## [Listed records]
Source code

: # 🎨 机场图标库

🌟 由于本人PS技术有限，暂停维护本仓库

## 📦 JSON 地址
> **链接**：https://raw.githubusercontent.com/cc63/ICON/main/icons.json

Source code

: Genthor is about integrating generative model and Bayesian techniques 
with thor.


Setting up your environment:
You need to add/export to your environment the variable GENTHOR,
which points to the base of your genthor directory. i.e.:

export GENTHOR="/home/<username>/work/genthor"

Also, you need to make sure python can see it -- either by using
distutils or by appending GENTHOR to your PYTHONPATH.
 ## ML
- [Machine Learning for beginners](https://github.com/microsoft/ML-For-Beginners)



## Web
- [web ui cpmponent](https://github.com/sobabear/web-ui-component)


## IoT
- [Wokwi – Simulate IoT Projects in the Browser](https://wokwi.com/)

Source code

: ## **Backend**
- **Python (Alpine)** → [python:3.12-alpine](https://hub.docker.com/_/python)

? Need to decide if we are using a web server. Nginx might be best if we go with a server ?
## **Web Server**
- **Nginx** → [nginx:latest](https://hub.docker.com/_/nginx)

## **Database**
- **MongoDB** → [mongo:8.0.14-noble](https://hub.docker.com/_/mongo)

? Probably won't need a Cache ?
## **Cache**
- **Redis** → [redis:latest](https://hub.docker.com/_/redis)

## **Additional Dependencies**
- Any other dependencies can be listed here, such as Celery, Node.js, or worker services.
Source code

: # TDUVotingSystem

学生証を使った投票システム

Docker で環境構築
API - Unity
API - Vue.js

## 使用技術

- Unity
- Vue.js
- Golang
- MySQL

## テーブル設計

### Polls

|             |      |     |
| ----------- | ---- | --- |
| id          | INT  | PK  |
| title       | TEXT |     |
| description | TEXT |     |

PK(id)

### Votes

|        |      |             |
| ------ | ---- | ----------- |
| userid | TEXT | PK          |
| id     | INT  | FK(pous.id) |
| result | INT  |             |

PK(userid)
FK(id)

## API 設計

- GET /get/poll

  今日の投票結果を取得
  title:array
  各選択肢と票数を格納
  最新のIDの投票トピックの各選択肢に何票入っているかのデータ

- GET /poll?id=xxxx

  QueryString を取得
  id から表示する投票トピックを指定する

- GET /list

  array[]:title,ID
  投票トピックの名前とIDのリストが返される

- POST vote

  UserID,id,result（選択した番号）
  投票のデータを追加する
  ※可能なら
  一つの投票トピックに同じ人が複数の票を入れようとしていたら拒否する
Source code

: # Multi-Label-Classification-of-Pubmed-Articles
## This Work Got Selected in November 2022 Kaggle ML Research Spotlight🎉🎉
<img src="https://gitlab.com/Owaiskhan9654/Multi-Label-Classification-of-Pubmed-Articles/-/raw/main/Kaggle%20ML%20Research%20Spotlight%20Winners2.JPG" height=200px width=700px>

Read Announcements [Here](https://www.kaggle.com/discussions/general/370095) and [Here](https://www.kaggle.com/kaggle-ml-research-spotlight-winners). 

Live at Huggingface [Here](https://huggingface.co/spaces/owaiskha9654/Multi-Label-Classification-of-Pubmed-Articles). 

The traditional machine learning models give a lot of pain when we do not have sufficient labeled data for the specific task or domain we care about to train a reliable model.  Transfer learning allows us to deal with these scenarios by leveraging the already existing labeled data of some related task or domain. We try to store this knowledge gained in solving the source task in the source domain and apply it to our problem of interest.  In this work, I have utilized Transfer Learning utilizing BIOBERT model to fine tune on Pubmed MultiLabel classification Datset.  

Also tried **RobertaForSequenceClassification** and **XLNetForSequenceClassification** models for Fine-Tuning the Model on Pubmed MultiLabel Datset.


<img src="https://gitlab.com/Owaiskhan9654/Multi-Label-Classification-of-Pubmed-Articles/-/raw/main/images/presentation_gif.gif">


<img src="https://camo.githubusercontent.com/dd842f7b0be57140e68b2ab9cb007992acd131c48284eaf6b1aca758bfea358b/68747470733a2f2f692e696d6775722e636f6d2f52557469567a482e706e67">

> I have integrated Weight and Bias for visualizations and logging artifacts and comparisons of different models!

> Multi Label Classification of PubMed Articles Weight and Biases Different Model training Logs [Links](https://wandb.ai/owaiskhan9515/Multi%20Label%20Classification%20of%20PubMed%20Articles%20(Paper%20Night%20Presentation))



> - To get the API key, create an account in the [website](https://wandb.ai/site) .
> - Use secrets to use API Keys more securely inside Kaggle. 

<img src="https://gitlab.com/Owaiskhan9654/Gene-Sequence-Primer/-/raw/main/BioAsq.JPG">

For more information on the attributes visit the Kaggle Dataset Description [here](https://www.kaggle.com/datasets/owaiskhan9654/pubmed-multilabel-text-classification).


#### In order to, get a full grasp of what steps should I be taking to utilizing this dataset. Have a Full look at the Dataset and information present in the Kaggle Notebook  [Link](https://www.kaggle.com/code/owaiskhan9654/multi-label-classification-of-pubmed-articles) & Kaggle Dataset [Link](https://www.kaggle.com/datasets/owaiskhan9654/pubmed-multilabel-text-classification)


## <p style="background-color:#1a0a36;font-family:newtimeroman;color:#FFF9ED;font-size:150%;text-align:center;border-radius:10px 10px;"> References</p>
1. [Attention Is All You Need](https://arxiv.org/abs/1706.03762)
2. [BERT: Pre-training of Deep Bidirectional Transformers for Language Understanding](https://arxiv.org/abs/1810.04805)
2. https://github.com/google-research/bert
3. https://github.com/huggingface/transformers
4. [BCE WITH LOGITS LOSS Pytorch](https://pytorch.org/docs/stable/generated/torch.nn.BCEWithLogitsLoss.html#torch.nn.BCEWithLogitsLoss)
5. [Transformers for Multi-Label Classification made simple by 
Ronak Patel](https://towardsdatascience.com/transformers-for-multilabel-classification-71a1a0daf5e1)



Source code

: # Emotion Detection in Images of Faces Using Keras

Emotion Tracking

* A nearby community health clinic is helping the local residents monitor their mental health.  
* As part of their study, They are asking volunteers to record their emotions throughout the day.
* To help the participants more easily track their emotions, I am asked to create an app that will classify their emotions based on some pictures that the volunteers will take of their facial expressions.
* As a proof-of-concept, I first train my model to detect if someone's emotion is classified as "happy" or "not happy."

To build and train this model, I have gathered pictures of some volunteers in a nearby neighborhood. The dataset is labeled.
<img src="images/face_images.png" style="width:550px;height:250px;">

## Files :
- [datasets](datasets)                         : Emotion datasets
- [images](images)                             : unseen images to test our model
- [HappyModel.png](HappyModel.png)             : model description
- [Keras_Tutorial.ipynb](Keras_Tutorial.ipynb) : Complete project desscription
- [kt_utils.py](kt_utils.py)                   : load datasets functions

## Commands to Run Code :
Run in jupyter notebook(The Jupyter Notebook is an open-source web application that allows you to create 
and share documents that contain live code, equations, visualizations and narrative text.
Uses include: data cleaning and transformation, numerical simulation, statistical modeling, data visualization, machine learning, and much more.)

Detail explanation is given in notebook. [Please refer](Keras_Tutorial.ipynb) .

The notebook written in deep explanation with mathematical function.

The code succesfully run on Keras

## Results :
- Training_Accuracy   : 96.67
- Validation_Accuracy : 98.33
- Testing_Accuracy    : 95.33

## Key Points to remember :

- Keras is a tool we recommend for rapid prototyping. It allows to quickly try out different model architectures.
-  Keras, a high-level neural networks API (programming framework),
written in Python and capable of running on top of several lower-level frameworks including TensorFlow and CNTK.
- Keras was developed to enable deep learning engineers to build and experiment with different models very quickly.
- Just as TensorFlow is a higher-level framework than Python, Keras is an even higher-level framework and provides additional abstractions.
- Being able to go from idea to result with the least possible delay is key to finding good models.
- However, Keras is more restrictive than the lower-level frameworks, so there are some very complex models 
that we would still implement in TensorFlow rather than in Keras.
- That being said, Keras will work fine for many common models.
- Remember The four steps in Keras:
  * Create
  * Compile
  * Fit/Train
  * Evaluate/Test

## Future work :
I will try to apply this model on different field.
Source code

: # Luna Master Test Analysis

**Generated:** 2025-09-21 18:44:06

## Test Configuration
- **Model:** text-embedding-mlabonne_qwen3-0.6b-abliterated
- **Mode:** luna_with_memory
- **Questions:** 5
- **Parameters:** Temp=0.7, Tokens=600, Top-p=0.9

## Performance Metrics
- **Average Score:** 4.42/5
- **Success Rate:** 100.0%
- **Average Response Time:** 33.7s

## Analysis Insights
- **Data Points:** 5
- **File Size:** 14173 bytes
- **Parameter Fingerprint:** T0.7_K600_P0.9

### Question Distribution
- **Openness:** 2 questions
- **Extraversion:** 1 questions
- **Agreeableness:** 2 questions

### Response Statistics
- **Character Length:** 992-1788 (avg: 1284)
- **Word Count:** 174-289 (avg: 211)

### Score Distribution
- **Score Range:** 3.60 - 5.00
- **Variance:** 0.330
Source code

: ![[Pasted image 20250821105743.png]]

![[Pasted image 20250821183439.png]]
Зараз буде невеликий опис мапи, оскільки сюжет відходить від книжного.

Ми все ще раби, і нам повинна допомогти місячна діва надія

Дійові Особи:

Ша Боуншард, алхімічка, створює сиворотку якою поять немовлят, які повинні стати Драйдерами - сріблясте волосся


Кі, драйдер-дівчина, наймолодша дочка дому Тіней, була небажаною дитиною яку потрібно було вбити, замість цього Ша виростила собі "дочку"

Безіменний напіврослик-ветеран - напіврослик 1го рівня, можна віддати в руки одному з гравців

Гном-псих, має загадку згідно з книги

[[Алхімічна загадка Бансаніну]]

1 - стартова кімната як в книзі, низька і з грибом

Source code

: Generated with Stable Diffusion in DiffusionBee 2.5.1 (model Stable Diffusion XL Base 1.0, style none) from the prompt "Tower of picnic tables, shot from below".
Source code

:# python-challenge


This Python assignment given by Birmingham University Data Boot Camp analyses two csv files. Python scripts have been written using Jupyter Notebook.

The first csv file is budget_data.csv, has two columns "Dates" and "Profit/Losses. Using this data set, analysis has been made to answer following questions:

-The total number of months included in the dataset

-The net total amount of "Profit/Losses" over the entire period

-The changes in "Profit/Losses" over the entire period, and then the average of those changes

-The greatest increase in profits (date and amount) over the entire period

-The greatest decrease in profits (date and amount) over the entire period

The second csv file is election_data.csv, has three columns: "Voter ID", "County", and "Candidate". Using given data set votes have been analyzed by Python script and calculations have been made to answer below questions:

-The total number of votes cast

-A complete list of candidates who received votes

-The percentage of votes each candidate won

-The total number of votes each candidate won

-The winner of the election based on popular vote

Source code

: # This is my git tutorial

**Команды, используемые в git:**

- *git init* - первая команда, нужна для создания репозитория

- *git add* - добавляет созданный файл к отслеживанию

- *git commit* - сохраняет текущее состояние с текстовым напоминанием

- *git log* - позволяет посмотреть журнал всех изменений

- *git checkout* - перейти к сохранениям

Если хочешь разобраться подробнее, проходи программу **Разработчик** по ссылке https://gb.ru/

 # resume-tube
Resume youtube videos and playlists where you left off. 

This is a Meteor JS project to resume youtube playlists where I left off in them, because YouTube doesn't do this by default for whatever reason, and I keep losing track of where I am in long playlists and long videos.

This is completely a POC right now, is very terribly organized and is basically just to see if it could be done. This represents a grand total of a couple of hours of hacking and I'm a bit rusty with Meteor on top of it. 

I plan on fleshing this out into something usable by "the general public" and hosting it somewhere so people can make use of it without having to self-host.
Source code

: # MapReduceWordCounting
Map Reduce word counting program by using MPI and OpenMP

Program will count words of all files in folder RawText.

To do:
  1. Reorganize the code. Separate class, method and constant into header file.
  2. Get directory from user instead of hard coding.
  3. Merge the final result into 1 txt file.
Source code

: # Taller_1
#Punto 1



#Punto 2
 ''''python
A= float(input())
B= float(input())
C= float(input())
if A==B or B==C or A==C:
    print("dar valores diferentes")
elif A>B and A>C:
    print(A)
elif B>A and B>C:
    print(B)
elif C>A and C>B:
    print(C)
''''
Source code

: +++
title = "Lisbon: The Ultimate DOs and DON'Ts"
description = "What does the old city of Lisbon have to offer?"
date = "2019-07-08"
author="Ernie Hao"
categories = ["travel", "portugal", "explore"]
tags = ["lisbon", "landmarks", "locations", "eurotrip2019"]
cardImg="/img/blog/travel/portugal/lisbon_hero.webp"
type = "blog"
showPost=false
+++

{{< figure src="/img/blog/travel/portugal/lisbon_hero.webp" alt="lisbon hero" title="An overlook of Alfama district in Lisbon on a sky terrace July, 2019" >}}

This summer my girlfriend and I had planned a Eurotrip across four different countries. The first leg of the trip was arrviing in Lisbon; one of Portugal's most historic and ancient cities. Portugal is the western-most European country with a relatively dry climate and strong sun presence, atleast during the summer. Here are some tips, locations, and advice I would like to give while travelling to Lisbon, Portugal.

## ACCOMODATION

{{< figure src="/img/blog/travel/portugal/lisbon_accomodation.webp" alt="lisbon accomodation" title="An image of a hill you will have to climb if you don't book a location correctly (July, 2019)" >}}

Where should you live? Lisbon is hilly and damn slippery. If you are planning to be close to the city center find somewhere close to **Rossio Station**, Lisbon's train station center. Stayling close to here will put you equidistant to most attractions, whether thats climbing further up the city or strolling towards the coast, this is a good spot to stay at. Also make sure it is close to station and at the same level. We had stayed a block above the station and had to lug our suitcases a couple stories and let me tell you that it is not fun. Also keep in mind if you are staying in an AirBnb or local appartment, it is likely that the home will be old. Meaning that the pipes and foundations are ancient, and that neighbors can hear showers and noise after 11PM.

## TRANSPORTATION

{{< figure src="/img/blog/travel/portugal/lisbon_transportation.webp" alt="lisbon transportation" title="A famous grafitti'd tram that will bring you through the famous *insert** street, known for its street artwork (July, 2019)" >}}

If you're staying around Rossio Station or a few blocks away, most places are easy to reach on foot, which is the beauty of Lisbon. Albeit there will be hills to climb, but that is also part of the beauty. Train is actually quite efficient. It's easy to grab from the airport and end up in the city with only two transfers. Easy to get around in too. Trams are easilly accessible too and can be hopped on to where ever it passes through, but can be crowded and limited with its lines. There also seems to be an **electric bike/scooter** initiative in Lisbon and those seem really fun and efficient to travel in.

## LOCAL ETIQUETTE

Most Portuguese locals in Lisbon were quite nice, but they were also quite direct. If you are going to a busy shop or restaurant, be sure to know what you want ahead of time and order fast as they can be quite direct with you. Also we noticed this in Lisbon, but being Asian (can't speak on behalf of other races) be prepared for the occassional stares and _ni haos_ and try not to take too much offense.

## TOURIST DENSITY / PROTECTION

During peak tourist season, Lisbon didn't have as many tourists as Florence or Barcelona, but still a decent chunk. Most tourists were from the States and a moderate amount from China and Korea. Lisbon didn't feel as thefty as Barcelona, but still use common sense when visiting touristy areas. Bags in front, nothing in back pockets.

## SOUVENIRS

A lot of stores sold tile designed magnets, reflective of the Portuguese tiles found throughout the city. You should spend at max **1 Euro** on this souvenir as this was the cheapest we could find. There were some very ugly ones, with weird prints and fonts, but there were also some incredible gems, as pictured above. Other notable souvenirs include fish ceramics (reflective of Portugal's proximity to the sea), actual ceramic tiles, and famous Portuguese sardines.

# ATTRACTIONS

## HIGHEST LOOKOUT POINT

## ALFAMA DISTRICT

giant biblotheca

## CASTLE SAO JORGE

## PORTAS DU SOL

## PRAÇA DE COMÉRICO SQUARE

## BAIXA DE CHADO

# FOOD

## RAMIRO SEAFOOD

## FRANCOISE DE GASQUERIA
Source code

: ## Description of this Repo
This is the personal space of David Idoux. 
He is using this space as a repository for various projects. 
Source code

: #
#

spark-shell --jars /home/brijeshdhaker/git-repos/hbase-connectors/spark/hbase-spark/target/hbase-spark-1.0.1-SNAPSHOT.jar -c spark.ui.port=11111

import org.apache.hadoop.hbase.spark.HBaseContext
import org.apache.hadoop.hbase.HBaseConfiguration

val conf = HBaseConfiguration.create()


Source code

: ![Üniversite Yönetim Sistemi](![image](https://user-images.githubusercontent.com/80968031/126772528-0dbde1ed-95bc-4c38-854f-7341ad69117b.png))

## [What needs to be done]
Copy each line of the listing that holds the word "Pasted".

## [Expected output]
: ![[Pasted image 20250821105743.png]]
![[Pasted image 20250821183439.png]]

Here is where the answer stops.